[Stored data]
==========
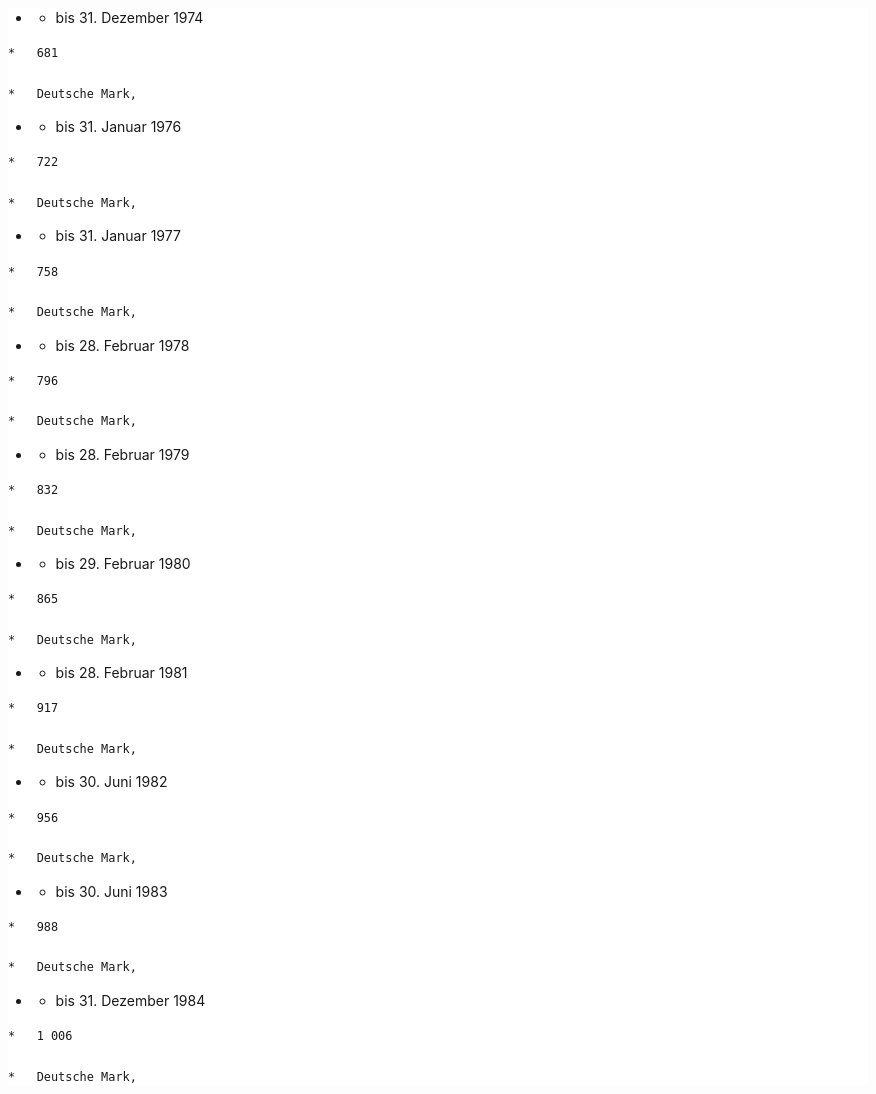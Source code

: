 
*    *   bis 31. Dezember 1974

    *   681

    *   Deutsche Mark,


*    *   bis 31. Januar 1976

    *   722

    *   Deutsche Mark,


*    *   bis 31. Januar 1977

    *   758

    *   Deutsche Mark,


*    *   bis 28. Februar 1978

    *   796

    *   Deutsche Mark,


*    *   bis 28. Februar 1979

    *   832

    *   Deutsche Mark,


*    *   bis 29. Februar 1980

    *   865

    *   Deutsche Mark,


*    *   bis 28. Februar 1981

    *   917

    *   Deutsche Mark,


*    *   bis 30. Juni 1982

    *   956

    *   Deutsche Mark,


*    *   bis 30. Juni 1983

    *   988

    *   Deutsche Mark,


*    *   bis 31. Dezember 1984

    *   1 006

    *   Deutsche Mark,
==========
Aim of the task: Where the string "Januar" turns up in a line of the data above, copy that whole line.

Solution below:
*    *   bis 31. Januar 1976
*    *   bis 31. Januar 1977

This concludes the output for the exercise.